» **WHAT TO WORK ON**:
The material below holds a span beginning at the line with "4. Faça push" and ending at the line with "and research applications.". Quote that span exactly, both ends included, and only that span.

» **EXTRACTED MATERIAL**:
┄┄┄┄┄┄
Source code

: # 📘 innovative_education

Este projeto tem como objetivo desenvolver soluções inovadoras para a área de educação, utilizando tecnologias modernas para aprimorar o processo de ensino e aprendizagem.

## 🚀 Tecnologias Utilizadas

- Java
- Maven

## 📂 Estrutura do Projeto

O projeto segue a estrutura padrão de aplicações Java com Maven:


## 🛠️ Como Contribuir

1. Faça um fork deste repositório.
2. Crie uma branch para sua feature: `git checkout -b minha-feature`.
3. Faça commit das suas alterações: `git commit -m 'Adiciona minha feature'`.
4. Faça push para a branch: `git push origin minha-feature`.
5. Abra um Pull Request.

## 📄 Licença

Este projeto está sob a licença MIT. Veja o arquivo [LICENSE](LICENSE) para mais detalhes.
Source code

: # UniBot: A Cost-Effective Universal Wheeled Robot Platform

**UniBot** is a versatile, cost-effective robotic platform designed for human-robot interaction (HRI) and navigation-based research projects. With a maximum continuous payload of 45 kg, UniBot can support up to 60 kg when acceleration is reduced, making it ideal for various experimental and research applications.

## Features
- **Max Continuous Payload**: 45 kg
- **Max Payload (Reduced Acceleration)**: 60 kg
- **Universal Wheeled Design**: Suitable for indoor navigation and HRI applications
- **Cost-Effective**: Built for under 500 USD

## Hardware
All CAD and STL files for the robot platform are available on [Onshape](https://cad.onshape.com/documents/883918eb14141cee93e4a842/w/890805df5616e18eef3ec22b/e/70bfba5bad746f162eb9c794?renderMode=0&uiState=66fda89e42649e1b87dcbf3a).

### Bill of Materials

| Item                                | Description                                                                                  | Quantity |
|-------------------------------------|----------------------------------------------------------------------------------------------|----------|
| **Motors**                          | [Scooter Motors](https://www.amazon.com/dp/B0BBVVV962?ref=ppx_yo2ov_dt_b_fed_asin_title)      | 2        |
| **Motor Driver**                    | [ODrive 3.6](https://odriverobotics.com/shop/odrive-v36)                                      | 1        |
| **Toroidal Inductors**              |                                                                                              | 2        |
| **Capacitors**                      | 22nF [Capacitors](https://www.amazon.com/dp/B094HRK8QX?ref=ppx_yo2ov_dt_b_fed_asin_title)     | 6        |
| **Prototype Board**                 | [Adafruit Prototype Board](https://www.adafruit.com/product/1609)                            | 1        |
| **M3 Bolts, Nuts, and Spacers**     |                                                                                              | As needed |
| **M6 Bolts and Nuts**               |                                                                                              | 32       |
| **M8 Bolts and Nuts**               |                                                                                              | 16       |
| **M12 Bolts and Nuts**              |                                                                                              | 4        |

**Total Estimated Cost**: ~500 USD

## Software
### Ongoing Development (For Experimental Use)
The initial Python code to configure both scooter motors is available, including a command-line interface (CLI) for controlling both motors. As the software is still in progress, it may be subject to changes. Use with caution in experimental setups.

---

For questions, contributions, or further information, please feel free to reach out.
┄┄┄┄┄┄
» **SOLUTION BELOW**:
4. Faça push para a branch: `git push origin minha-feature`.
5. Abra um Pull Request.

## 📄 Licença

Este projeto está sob a licença MIT. Veja o arquivo [LICENSE](LICENSE) para mais detalhes.
Source code

: # UniBot: A Cost-Effective Universal Wheeled Robot Platform

**UniBot** is a versatile, cost-effective robotic platform designed for human-robot interaction (HRI) and navigation-based research projects. With a maximum continuous payload of 45 kg, UniBot can support up to 60 kg when acceleration is reduced, making it ideal for various experimental and research applications.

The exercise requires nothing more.